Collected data
• • • •
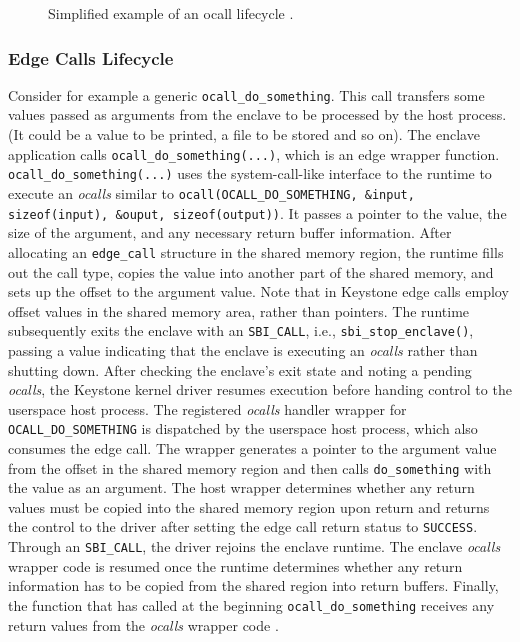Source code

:\begin{figure}[h!]
    \centering
    
    \caption{Simplified example of an ocall lifecycle \cite{keystone-doc}.}
    \label{ocall-lifecycle}
\end{figure}

\subsubsection{Edge Calls Lifecycle}
Consider for example a generic \texttt{ocall\_do\_something}. This call transfers some values passed as arguments from the enclave to be processed by the host process. (It could be a value to be printed, a file to be stored and so on). The enclave application calls \texttt{ocall\_do\_something(...)}, which is an edge wrapper function.
\texttt{ocall\_do\_something(...)} uses the system-call-like interface to the runtime to execute an \textit{ocalls} similar to \texttt{ocall(OCALL\_DO\_SOMETHING, \&input, sizeof(input), \&ouput,  sizeof(output))}. It passes a pointer to the value, the size of the argument, and any necessary return buffer information. 
After allocating an \texttt{edge\_call} structure in the shared memory region, the runtime fills out the call type, copies the value into another part of the shared memory, and sets up the offset to the argument value. Note that in Keystone edge calls employ offset values in the shared memory area, rather than pointers.
The runtime subsequently exits the enclave with an \texttt{SBI\_CALL}, i.e., \texttt{sbi\_stop\_enclave()}, passing a value indicating that the enclave is executing an \textit{ocalls} rather than shutting down. 
After checking the enclave's exit state and noting a pending \textit{ocalls}, the Keystone kernel driver resumes execution before handing control to the userspace host process. 
The registered \textit{ocalls} handler wrapper for \texttt{OCALL\_DO\_SOMETHING} is dispatched by the userspace host process, which also consumes the edge call. The wrapper generates a pointer to the argument value from the offset in the shared memory region and then calls \texttt{do\_something} with the value as an argument. The host wrapper determines whether any return values must be copied into the shared memory region upon return and returns the control to the driver after setting the edge call return status to \texttt{SUCCESS}. Through an \texttt{SBI\_CALL}, the driver rejoins the enclave runtime. The enclave \textit{ocalls} wrapper code is resumed once the runtime determines whether any return information has to be copied from the shared region into return buffers. Finally, the function that has called at the beginning \texttt{ocall\_do\_something} receives any return values from the \textit{ocalls} wrapper code \cite{keystone-doc}.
• • • •
= WORK ITEM =
Reproduce each entry verbatim, excluding any embedded images.

= PROBLEM SOLUTION =
Source code

:\begin{figure}[h!]
    \centering
    
    \caption{Simplified example of an ocall lifecycle \cite{keystone-doc}.}
    \label{ocall-lifecycle}
\end{figure}

\subsubsection{Edge Calls Lifecycle}
Consider for example a generic \texttt{ocall\_do\_something}. This call transfers some values passed as arguments from the enclave to be processed by the host process. (It could be a value to be printed, a file to be stored and so on). The enclave application calls \texttt{ocall\_do\_something(...)}, which is an edge wrapper function.
\texttt{ocall\_do\_something(...)} uses the system-call-like interface to the runtime to execute an \textit{ocalls} similar to \texttt{ocall(OCALL\_DO\_SOMETHING, \&input, sizeof(input), \&ouput,  sizeof(output))}. It passes a pointer to the value, the size of the argument, and any necessary return buffer information. 
After allocating an \texttt{edge\_call} structure in the shared memory region, the runtime fills out the call type, copies the value into another part of the shared memory, and sets up the offset to the argument value. Note that in Keystone edge calls employ offset values in the shared memory area, rather than pointers.
The runtime subsequently exits the enclave with an \texttt{SBI\_CALL}, i.e., \texttt{sbi\_stop\_enclave()}, passing a value indicating that the enclave is executing an \textit{ocalls} rather than shutting down. 
After checking the enclave's exit state and noting a pending \textit{ocalls}, the Keystone kernel driver resumes execution before handing control to the userspace host process. 
The registered \textit{ocalls} handler wrapper for \texttt{OCALL\_DO\_SOMETHING} is dispatched by the userspace host process, which also consumes the edge call. The wrapper generates a pointer to the argument value from the offset in the shared memory region and then calls \texttt{do\_something} with the value as an argument. The host wrapper determines whether any return values must be copied into the shared memory region upon return and returns the control to the driver after setting the edge call return status to \texttt{SUCCESS}. Through an \texttt{SBI\_CALL}, the driver rejoins the enclave runtime. The enclave \textit{ocalls} wrapper code is resumed once the runtime determines whether any return information has to be copied from the shared region into return buffers. Finally, the function that has called at the beginning \texttt{ocall\_do\_something} receives any return values from the \textit{ocalls} wrapper code \cite{keystone-doc}.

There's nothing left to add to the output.